6 Trying a new hobby—nothing expensive or very demanding, just some pleasant, idle diversion in which we do not need to excel or win, but only to enjoy some refreshingly different moments. Many of us have picked up hobbies we’d never dreamed of before, such as bridge, macrame, the opera, tropical fish, cabinetmaking, needlework, ­baseball, writing, singing, crossword puzzles, cooking, bird-watching, amateur acting, leathercraft, gardening, sailing, the guitar, movies, dancing, marbles, bonsai, collecting something or other. Many of us have found we now really enjoy things that we wouldn’t even consider before.

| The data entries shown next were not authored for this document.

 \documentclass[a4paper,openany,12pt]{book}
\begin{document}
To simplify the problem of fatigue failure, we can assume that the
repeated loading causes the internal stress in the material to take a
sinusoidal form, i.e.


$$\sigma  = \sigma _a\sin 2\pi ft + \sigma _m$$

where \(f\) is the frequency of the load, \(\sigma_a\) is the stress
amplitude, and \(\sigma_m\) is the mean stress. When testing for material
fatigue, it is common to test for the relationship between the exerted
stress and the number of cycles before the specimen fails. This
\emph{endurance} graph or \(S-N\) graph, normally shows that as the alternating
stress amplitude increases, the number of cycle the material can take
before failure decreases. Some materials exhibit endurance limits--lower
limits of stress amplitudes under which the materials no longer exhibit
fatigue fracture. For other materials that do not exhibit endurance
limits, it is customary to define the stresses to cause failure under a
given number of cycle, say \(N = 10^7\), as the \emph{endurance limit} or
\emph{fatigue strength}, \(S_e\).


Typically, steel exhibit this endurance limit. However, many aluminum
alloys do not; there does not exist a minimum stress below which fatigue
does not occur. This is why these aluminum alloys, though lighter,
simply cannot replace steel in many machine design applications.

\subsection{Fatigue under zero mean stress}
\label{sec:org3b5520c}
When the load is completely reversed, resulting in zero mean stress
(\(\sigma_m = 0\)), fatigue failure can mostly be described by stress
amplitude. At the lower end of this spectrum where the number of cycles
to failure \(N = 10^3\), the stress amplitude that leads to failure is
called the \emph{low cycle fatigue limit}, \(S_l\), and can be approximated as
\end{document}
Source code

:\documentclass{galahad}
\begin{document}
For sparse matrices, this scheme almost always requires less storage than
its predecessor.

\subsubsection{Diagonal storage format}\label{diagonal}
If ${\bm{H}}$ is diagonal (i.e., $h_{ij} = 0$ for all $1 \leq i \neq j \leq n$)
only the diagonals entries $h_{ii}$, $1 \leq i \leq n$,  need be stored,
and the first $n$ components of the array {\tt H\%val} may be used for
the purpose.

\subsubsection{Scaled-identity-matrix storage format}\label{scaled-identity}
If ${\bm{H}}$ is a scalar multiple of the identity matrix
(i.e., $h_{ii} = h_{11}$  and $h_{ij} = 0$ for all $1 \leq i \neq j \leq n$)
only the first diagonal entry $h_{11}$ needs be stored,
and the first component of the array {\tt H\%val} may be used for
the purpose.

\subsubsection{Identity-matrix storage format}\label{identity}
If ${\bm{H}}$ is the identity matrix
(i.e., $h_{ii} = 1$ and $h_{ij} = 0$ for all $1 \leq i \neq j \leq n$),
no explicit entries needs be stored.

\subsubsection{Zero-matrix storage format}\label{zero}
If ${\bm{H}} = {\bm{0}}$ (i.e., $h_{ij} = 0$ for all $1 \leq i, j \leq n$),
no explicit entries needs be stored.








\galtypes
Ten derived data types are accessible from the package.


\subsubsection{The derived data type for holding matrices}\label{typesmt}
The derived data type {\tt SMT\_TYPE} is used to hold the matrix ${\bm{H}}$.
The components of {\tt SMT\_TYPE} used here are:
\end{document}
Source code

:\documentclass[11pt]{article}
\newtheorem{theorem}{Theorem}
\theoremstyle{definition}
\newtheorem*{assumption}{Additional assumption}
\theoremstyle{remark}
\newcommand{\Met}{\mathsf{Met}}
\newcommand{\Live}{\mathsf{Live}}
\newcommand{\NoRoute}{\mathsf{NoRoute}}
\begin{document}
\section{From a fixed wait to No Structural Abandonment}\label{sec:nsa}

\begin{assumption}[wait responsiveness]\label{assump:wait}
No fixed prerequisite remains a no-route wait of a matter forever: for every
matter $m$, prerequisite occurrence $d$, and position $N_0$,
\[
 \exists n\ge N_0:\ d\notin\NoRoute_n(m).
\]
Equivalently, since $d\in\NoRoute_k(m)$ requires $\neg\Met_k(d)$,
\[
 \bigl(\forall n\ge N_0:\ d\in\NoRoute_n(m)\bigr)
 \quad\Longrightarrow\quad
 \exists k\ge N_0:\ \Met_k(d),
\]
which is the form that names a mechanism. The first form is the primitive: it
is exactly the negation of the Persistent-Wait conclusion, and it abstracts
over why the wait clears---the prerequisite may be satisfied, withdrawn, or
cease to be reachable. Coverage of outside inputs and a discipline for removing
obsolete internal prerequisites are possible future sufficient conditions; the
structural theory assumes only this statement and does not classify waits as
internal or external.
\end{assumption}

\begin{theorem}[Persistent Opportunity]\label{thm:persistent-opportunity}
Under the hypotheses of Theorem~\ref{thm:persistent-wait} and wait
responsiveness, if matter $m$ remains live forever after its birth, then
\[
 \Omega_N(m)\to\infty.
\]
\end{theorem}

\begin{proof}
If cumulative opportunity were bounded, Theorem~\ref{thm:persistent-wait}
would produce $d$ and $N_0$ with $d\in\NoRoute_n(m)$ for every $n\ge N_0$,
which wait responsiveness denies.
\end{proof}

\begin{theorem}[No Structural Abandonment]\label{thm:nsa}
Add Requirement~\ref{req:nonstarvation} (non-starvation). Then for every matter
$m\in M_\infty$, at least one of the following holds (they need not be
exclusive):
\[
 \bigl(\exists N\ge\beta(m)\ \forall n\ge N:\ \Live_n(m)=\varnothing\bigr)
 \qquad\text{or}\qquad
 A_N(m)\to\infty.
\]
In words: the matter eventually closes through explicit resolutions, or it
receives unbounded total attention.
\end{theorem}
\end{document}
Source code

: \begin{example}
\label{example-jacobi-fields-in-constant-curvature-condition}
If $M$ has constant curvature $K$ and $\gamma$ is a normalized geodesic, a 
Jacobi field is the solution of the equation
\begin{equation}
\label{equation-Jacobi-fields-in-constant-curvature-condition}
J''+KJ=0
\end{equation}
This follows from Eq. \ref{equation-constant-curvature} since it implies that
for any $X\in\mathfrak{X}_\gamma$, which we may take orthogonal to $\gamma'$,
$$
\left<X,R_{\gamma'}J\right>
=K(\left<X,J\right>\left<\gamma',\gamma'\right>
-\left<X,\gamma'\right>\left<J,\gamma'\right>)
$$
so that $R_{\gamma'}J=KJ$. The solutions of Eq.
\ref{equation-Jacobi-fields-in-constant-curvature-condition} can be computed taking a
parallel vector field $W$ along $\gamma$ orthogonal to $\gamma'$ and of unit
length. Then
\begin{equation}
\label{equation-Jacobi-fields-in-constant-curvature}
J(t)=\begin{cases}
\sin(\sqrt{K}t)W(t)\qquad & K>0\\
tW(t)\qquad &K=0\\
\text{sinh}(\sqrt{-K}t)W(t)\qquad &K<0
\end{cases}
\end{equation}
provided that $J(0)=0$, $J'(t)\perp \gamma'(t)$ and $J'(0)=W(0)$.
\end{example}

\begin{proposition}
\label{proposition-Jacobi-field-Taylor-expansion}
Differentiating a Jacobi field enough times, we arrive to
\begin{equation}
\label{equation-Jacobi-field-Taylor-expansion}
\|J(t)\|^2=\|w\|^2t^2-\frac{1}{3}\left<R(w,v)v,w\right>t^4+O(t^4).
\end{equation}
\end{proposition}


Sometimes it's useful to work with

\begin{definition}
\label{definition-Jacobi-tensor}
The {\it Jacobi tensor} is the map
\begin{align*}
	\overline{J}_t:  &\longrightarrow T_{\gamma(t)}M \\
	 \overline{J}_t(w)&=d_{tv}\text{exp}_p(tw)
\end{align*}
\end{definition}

7 Revisiting an old pastime, except you-know-what. Maybe, stored away somewhere, there is a watercolor set you haven’t touched in years, a crewel kit, an accordion, table tennis or backgammon equipment, a tape collection, or notes for a novel. For some of us, it has been rewarding to dig these out, dust them off, and try having a go at them again. If you decide they’re not for you any more, get rid of them.

8 Taking a course. Have you always wished you could speak Swahili or Russian? Enjoy history or math? Understand archaeology or anthropology? Correspondence courses, instruction on public television, or adult classes (for pleasure, not necessarily for credit) that meet about once a week are usually available somewhere. Why not give one a try? Many of us have found that such a course can not only add a fresh dimension to life, but also lead to a whole new career. If studying gets to be a drag, though, don’t hesitate to drop it. You have the right to change your mind and quit anything that is more of a hassle than it’s worth. Being “a quitter” can take courage and make very good sense if we’re quitting something that is not good for us, or adds no positive, pleasurable, or healthy new facet to our life.

9 Volunteering to do some useful service. Many, many hospitals, children’s agencies, churches, and other institutions and organizations desperately need volunteers for all kinds of activity. The choice is wide, from reading to the blind to sealing envelopes for a church mailing or gathering signatures on a political petition. Check with any nearby hospital, church, governmental agency, or civic club to find out what volunteer services are needed in your community. We’ve found we feel much better about ourselves when we contribute even a small service for the benefit of our fellow human beings. Even the act of investigating the possibilities of such service is in itself informative and interesting.

10 Doing something about your personal appearance. Most of us let ourselves go pretty much. A new haircut, some new clothes, new glasses, or even new teeth have a marvelously cheering effect. Often, we had been intending to get around to something like that, and the months when we first started staying sober seemed a good time to look into it.

11 Taking a fling at something frivolous! Not everything we do has to be an earnest effort at self-improvement, although any such effort is worthwhile and gives a lift to our self-esteem. Many of us find it important to balance serious periods with things we do for pure fun. Do you like balloons? Zoos? Bubble gum? Marx Brothers movies? Soul music? Reading sci-fi or detective stories? Sunbathing? Snowmobiling? If not, find something else nonalcoholic that rewards you with nothing but sheer enjoyment, and have some “dry” fun. You deserve it.

12 __________________________________________________________________ Fill this one in for yourself. Let’s hope the list above sparked an idea for you which is different from all of those listed.... It did? Good! Go to it.

One word of caution, though. Some of us find we have a tendency to go overboard, and try too many things at once. We have a good brake for that, which you’ll read about in Chapter 18. It’s called “Easy Does It.”